Task instructions
I would like the number of lines in the data that contain the word "Versicherer". Please give that number alone.

Working data
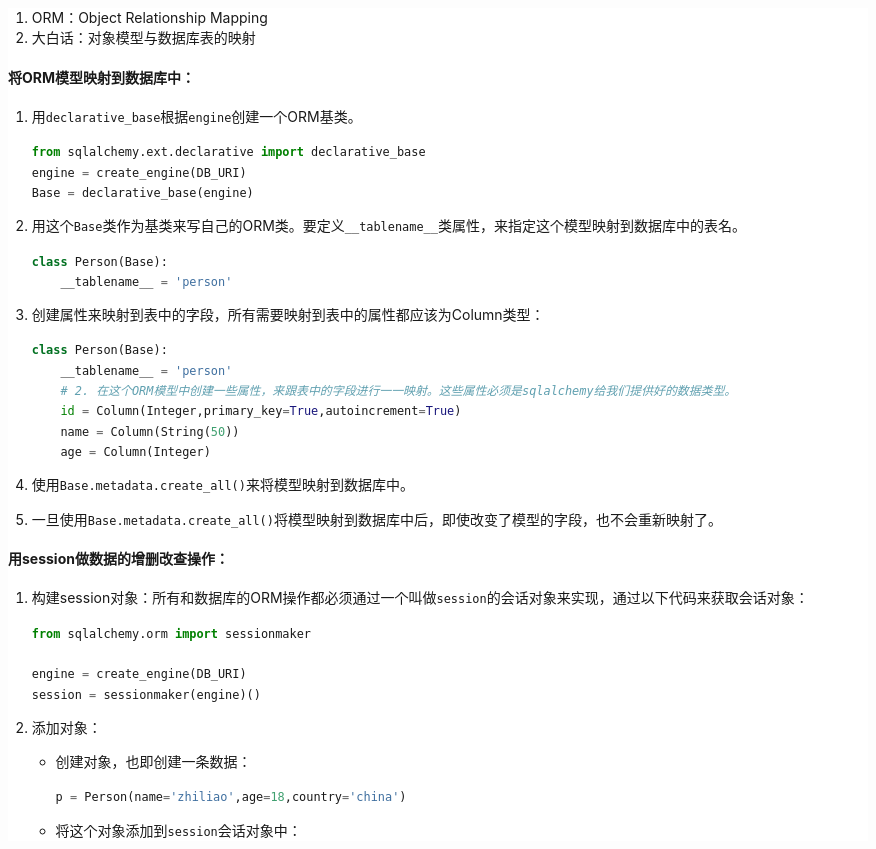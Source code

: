 1.  ORM：Object Relationship Mapping
2.  大白话：对象模型与数据库表的映射

#### 将ORM模型映射到数据库中：

1.  用`declarative_base`根据`engine`创建一个ORM基类。
    
    ```python
    from sqlalchemy.ext.declarative import declarative_base
    engine = create_engine(DB_URI)
    Base = declarative_base(engine)
    ```
    
2.  用这个`Base`类作为基类来写自己的ORM类。要定义`__tablename__`类属性，来指定这个模型映射到数据库中的表名。
    
    ```python
    class Person(Base):
        __tablename__ = 'person'
    ```
    
3.  创建属性来映射到表中的字段，所有需要映射到表中的属性都应该为Column类型：
    
    ```python
    class Person(Base):
        __tablename__ = 'person'
        # 2. 在这个ORM模型中创建一些属性，来跟表中的字段进行一一映射。这些属性必须是sqlalchemy给我们提供好的数据类型。
        id = Column(Integer,primary_key=True,autoincrement=True)
        name = Column(String(50))
        age = Column(Integer)
    ```
    
4.  使用`Base.metadata.create_all()`来将模型映射到数据库中。
    
5.  一旦使用`Base.metadata.create_all()`将模型映射到数据库中后，即使改变了模型的字段，也不会重新映射了。
    

#### 用session做数据的增删改查操作：

1.  构建session对象：所有和数据库的ORM操作都必须通过一个叫做`session`的会话对象来实现，通过以下代码来获取会话对象：
    
    ```python
    from sqlalchemy.orm import sessionmaker
    
    engine = create_engine(DB_URI)
    session = sessionmaker(engine)()
    ```
    
2.  添加对象：
    
    *   创建对象，也即创建一条数据：
        
        ```python
        p = Person(name='zhiliao',age=18,country='china')
        ```
        
    *   将这个对象添加到`session`会话对象中：
        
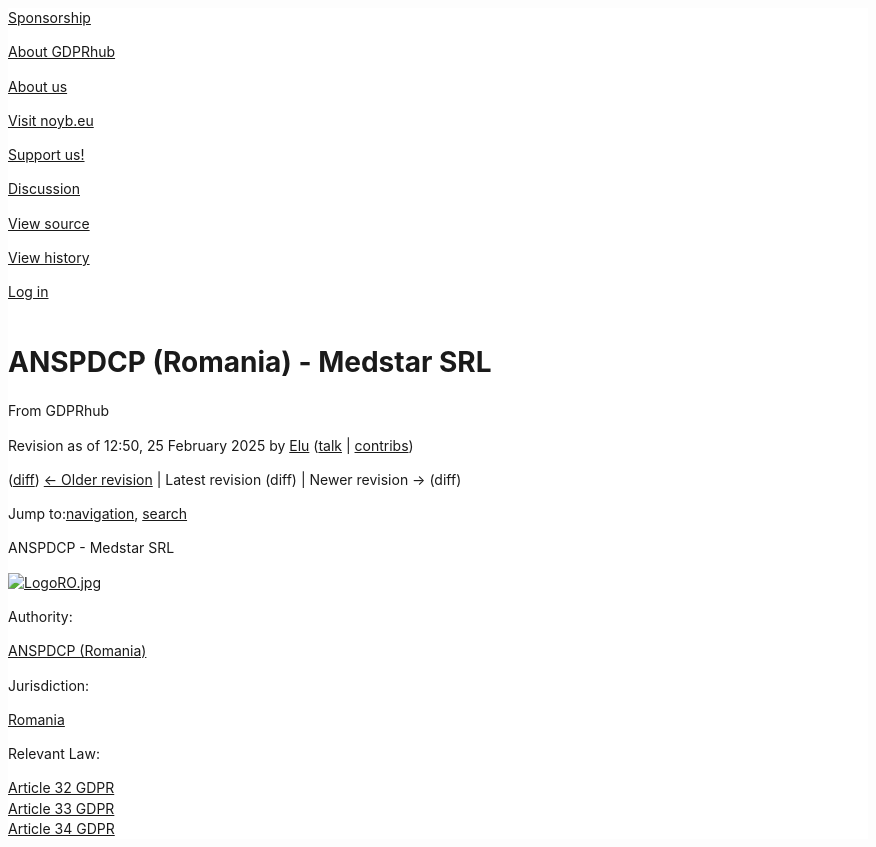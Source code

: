 [Sponsorship](/index.php?title=GDPRhub_Sponsorship)

[About GDPRhub](#)

[About us](/index.php?title=About_GDPRhub)

[Visit noyb.eu](https://www.noyb.eu)

[Support us!](https://www.noyb.eu/support)

[](# "Page tools")

[Discussion](/index.php?title=Talk:ANSPDCP_\(Romania\)_-_Medstar_SRL&action=edit&redlink=1 "Discussion about the content page (page does not exist) [t]")

[View source](/index.php?title=ANSPDCP_\(Romania\)_-_Medstar_SRL&action=edit "This page is protected.
You can view its source [e]")

[View history](/index.php?title=ANSPDCP_\(Romania\)_-_Medstar_SRL&action=history "Past revisions of this page [h]")

[](# "You are not logged in.")

[Log in](/index.php?title=Special:UserLogin&returnto=ANSPDCP+%28Romania%29+-+Medstar+SRL&returntoquery=oldid%3D45962 "You are encouraged to log in; however, it is not mandatory [o]")

# ANSPDCP (Romania) - Medstar SRL

From GDPRhub

Revision as of 12:50, 25 February 2025 by [Elu](/index.php?title=User:Elu&action=edit&redlink=1 "User:Elu (page does not exist)") ([talk](/index.php?title=User_talk:Elu&action=edit&redlink=1 "User talk:Elu (page does not exist)") | [contribs](/index.php?title=Special:Contributions/Elu "Special:Contributions/Elu"))

([diff](/index.php?title=ANSPDCP_\(Romania\)_-_Medstar_SRL&diff=prev&oldid=45962 "ANSPDCP (Romania) - Medstar SRL")) [← Older revision](/index.php?title=ANSPDCP_\(Romania\)_-_Medstar_SRL&direction=prev&oldid=45962 "ANSPDCP (Romania) - Medstar SRL") | Latest revision (diff) | Newer revision → (diff)

Jump to:[navigation](#mw-navigation), [search](#p-search)

ANSPDCP - Medstar SRL

[![LogoRO.jpg](/images/c/c2/LogoRO.jpg)](/index.php?title=File:LogoRO.jpg)

Authority:

[ANSPDCP (Romania)](/index.php?title=ANSPDCP_\(Romania\) "ANSPDCP (Romania)")

Jurisdiction:

[Romania](/index.php?title=Category:Romania "Category:Romania")

Relevant Law:

[Article 32 GDPR](/index.php?title=Article_32_GDPR "Article 32 GDPR")  
[Article 33 GDPR](/index.php?title=Article_33_GDPR "Article 33 GDPR")  
[Article 34 GDPR](/index.php?title=Article_34_GDPR "Article 34 GDPR")
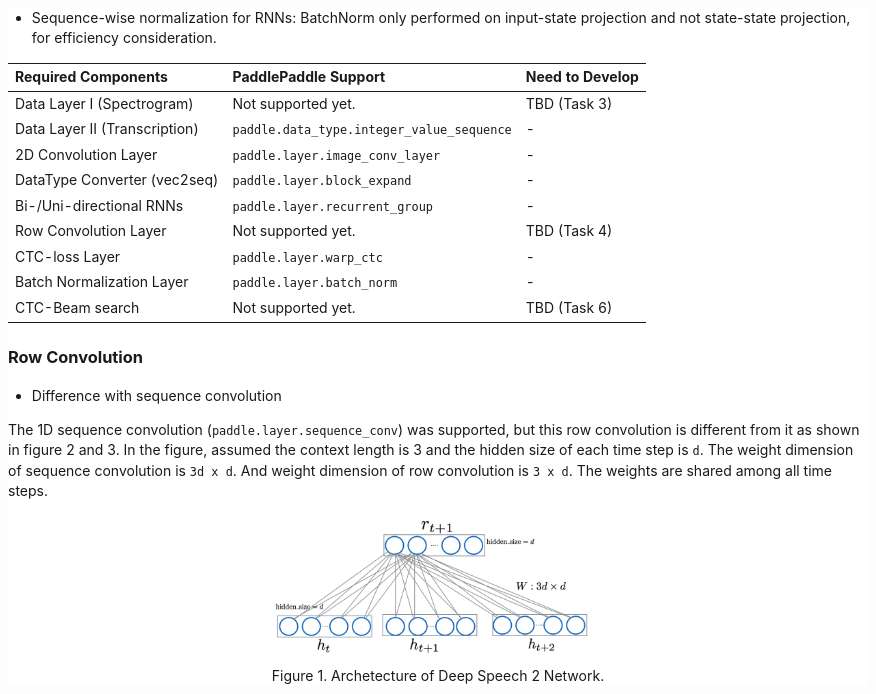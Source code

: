    - Sequence-wise normalization for RNNs: BatchNorm only performed on input-state projection and not state-state projection, for efficiency consideration.
 

Required Components                     | PaddlePaddle Support                      | Need to Develop
:-------------------------------------  | :--------------------------------------   | :-----------------------
Data Layer I (Spectrogram)	            | Not supported yet.                        |  TBD (Task 3)
Data Layer II (Transcription)           | `paddle.data_type.integer_value_sequence` | -
2D Convolution Layer                    | `paddle.layer.image_conv_layer`           | -
DataType Converter (vec2seq)            | `paddle.layer.block_expand`               | -
Bi-/Uni-directional RNNs                | `paddle.layer.recurrent_group`            | -
Row Convolution Layer                   | Not supported yet.                        | TBD (Task 4)
CTC-loss Layer                          | `paddle.layer.warp_ctc`                   | -
Batch Normalization Layer               | `paddle.layer.batch_norm`                 | -
CTC-Beam search                         | Not supported yet.                        | TBD (Task 6)

### Row Convolution

- Difference with sequence convolution

The 1D sequence convolution (`paddle.layer.sequence_conv`) was supported, but this row convolution is different from it as shown in figure 2 and 3. In the figure, assumed the context length is 3 and the hidden size of each time step is `d`. The weight dimension of sequence convolution is `3d x d`. And weight dimension of row convolution is `3 x d`. The weights are shared among all time steps.

<div align="center">
<img src="image/seq_conv.png" width=350><br/>
Figure 1. Archetecture of Deep Speech 2 Network.
</div>

<div align="center">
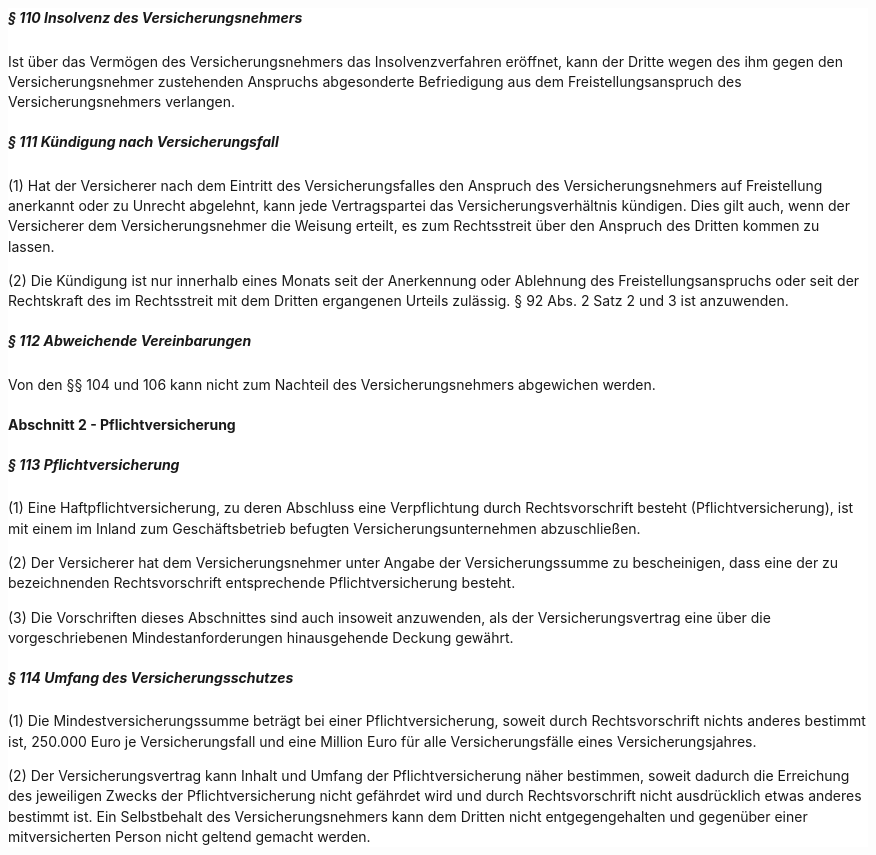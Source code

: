 
##### § 110 Insolvenz des Versicherungsnehmers

Ist über das Vermögen des Versicherungsnehmers das Insolvenzverfahren
eröffnet, kann der Dritte wegen des ihm gegen den Versicherungsnehmer
zustehenden Anspruchs abgesonderte Befriedigung aus dem
Freistellungsanspruch des Versicherungsnehmers verlangen.


##### § 111 Kündigung nach Versicherungsfall

(1) Hat der Versicherer nach dem Eintritt des Versicherungsfalles den
Anspruch des Versicherungsnehmers auf Freistellung anerkannt oder zu
Unrecht abgelehnt, kann jede Vertragspartei das
Versicherungsverhältnis kündigen. Dies gilt auch, wenn der Versicherer
dem Versicherungsnehmer die Weisung erteilt, es zum Rechtsstreit über
den Anspruch des Dritten kommen zu lassen.

(2) Die Kündigung ist nur innerhalb eines Monats seit der Anerkennung
oder Ablehnung des Freistellungsanspruchs oder seit der Rechtskraft
des im Rechtsstreit mit dem Dritten ergangenen Urteils zulässig. § 92
Abs. 2 Satz 2 und 3 ist anzuwenden.


##### § 112 Abweichende Vereinbarungen

Von den §§ 104 und 106 kann nicht zum Nachteil des
Versicherungsnehmers abgewichen werden.


#### Abschnitt 2 - Pflichtversicherung


##### § 113 Pflichtversicherung

(1) Eine Haftpflichtversicherung, zu deren Abschluss eine
Verpflichtung durch Rechtsvorschrift besteht (Pflichtversicherung),
ist mit einem im Inland zum Geschäftsbetrieb befugten
Versicherungsunternehmen abzuschließen.

(2) Der Versicherer hat dem Versicherungsnehmer unter Angabe der
Versicherungssumme zu bescheinigen, dass eine der zu bezeichnenden
Rechtsvorschrift entsprechende Pflichtversicherung besteht.

(3) Die Vorschriften dieses Abschnittes sind auch insoweit anzuwenden,
als der Versicherungsvertrag eine über die vorgeschriebenen
Mindestanforderungen hinausgehende Deckung gewährt.


##### § 114 Umfang des Versicherungsschutzes

(1) Die Mindestversicherungssumme beträgt bei einer
Pflichtversicherung, soweit durch Rechtsvorschrift nichts anderes
bestimmt ist, 250.000 Euro je Versicherungsfall und eine Million Euro
für alle Versicherungsfälle eines Versicherungsjahres.

(2) Der Versicherungsvertrag kann Inhalt und Umfang der
Pflichtversicherung näher bestimmen, soweit dadurch die Erreichung des
jeweiligen Zwecks der Pflichtversicherung nicht gefährdet wird und
durch Rechtsvorschrift nicht ausdrücklich etwas anderes bestimmt ist.
Ein Selbstbehalt des Versicherungsnehmers kann dem Dritten nicht
entgegengehalten und gegenüber einer mitversicherten Person nicht
geltend gemacht werden.
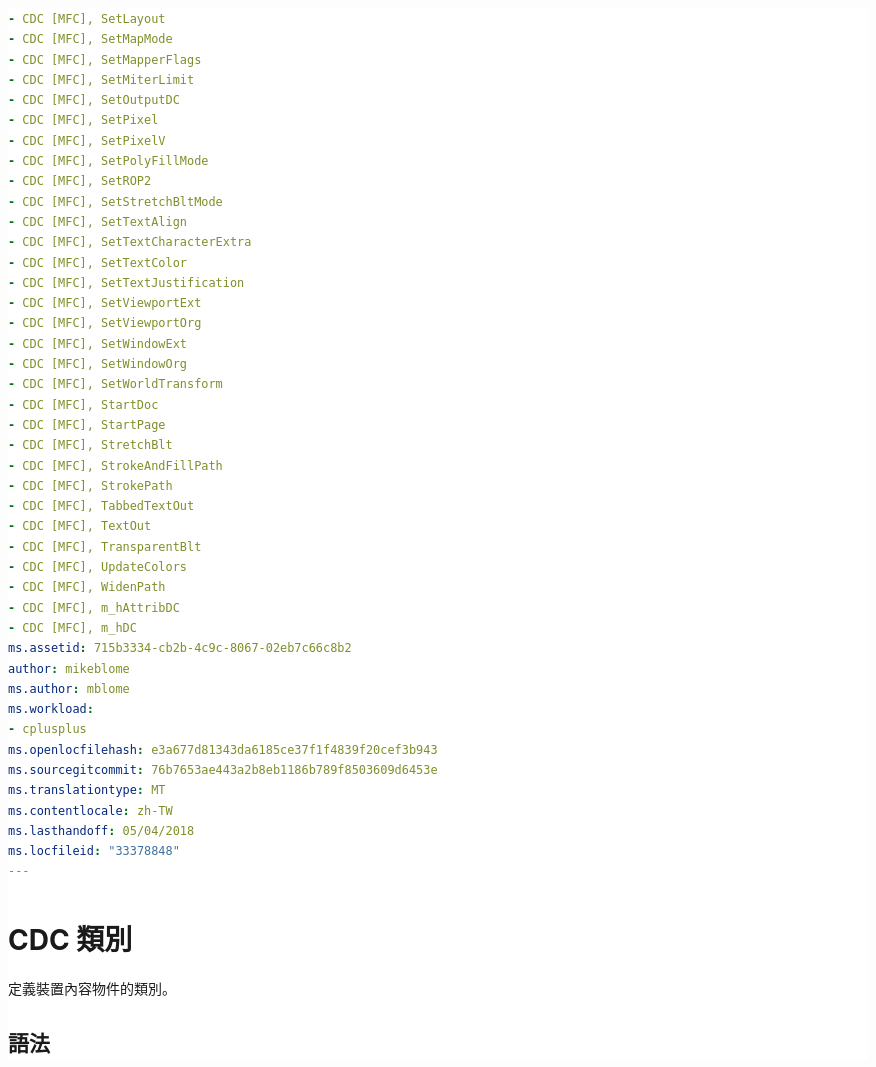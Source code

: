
 ```yaml
- CDC [MFC], SetLayout
- CDC [MFC], SetMapMode
- CDC [MFC], SetMapperFlags
- CDC [MFC], SetMiterLimit
- CDC [MFC], SetOutputDC
- CDC [MFC], SetPixel
- CDC [MFC], SetPixelV
- CDC [MFC], SetPolyFillMode
- CDC [MFC], SetROP2
- CDC [MFC], SetStretchBltMode
- CDC [MFC], SetTextAlign
- CDC [MFC], SetTextCharacterExtra
- CDC [MFC], SetTextColor
- CDC [MFC], SetTextJustification
- CDC [MFC], SetViewportExt
- CDC [MFC], SetViewportOrg
- CDC [MFC], SetWindowExt
- CDC [MFC], SetWindowOrg
- CDC [MFC], SetWorldTransform
- CDC [MFC], StartDoc
- CDC [MFC], StartPage
- CDC [MFC], StretchBlt
- CDC [MFC], StrokeAndFillPath
- CDC [MFC], StrokePath
- CDC [MFC], TabbedTextOut
- CDC [MFC], TextOut
- CDC [MFC], TransparentBlt
- CDC [MFC], UpdateColors
- CDC [MFC], WidenPath
- CDC [MFC], m_hAttribDC
- CDC [MFC], m_hDC
ms.assetid: 715b3334-cb2b-4c9c-8067-02eb7c66c8b2
author: mikeblome
ms.author: mblome
ms.workload:
- cplusplus
ms.openlocfilehash: e3a677d81343da6185ce37f1f4839f20cef3b943
ms.sourcegitcommit: 76b7653ae443a2b8eb1186b789f8503609d6453e
ms.translationtype: MT
ms.contentlocale: zh-TW
ms.lasthandoff: 05/04/2018
ms.locfileid: "33378848"
---
```

# <a name="cdc-class"></a>CDC 類別
定義裝置內容物件的類別。  
  
## <a name="syntax"></a>語法  
  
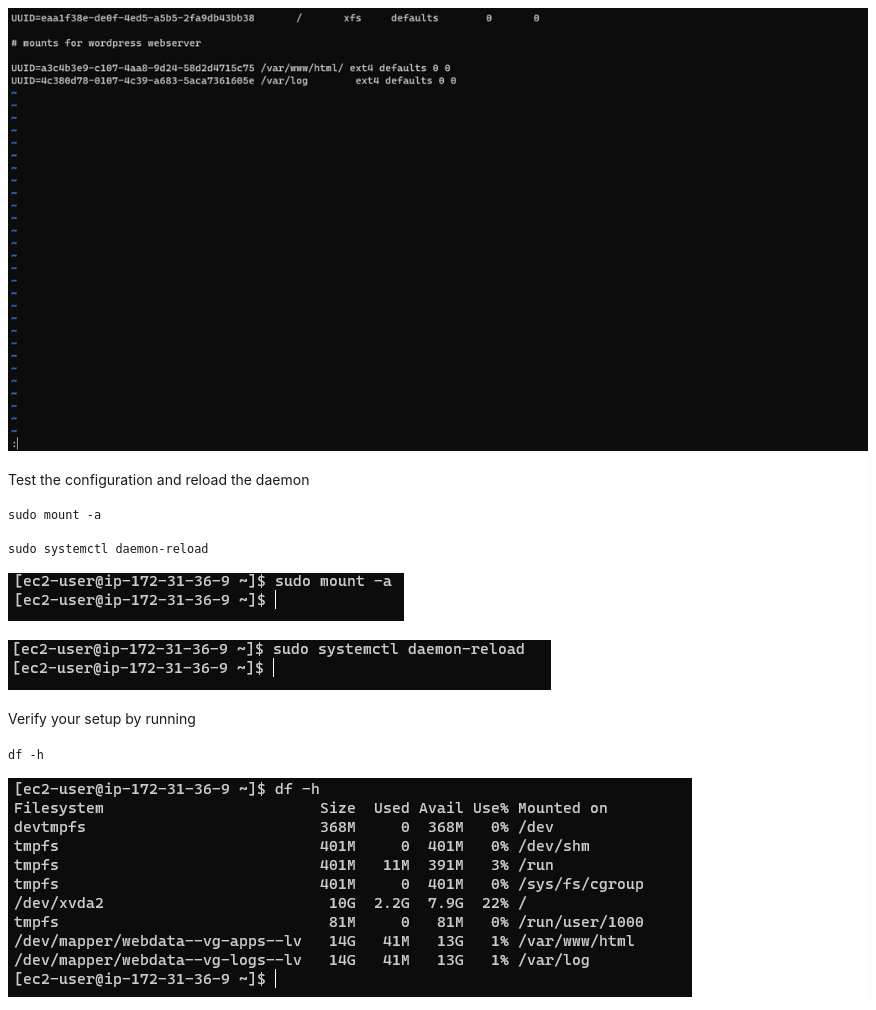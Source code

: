 ![edit file](images/Update-etc-fstab-webServer.PNG)

Test the configuration and reload the daemon

`sudo mount -a`

`sudo systemctl daemon-reload`

![test the configuration](images/Update-etc-fstab-validation-status-webServer.PNG)

![restart the daemon](images/daemon-reloaded-webServer.PNG)

Verify your setup by running

`df -h`

![setup verified](images/verify-setUp2-webServer.PNG)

Answer to this exercise
3